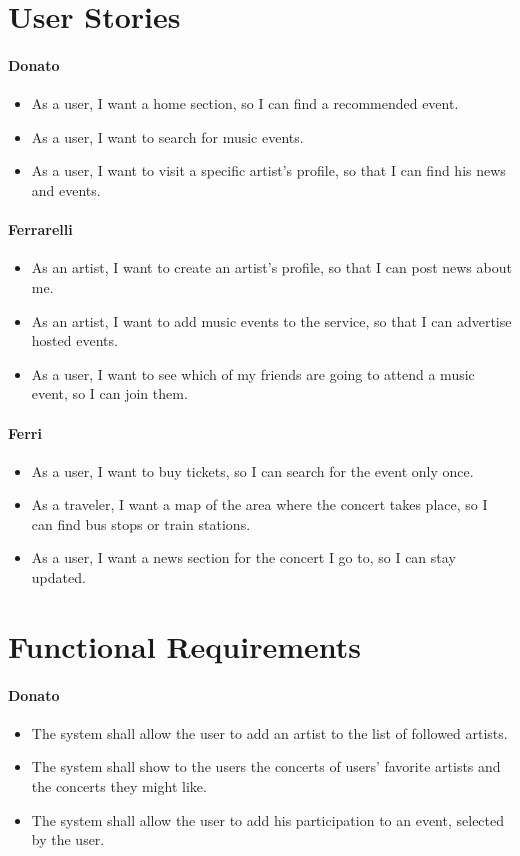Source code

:\documentclass[11pt,a4paper]{article}
\begin{document}
\section{User Stories}
\paragraph{Donato}
\begin{itemize}
\item As a user, I want a home section, so I can find a recommended event. 
\item As a user, I want to search for music events.
\item As a user, I want to visit a specific artist’s profile, so that I can find his news and events.
\end{itemize}
\paragraph{Ferrarelli}
\begin{itemize}
\item As an artist, I want to create an artist’s profile, so that I can post news about me.
\item As an artist, I want to add music events to the service, so that I can advertise hosted events.
\item As a user, I want to see which of my friends are going to attend a music event, so I can join them.
\end{itemize}
\paragraph{Ferri}
\begin{itemize}
\item As a user, I want to buy tickets, so I can search for the event only once.
\item As a traveler, I want a map of the area where the concert takes place, so I can
find bus stops or train stations. 
\item As a user, I want a news section for the concert I go to, so I can stay updated.
\end{itemize}
\section{Functional Requirements}
\paragraph{Donato}
\begin{itemize}
\item The system shall allow the user to add an artist to the list of followed artists.
\item The system shall show to the users the concerts of users’ favorite artists and the concerts they might like.
\item The system shall allow the user to add his participation to an event, selected by the user.
\end{itemize}
\end{document}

• • • •

- [TASK REQUIREMENTS]:
Can you repeat, word for word, every line above from the one containing "can join them." down to the one containing "find bus stops or train stations.", including both?

- [ANSWER SECTION]:
\item As a user, I want to see which of my friends are going to attend a music event, so I can join them.
\end{itemize}
\paragraph{Ferri}
\begin{itemize}
\item As a user, I want to buy tickets, so I can search for the event only once.
\item As a traveler, I want a map of the area where the concert takes place, so I can
find bus stops or train stations. 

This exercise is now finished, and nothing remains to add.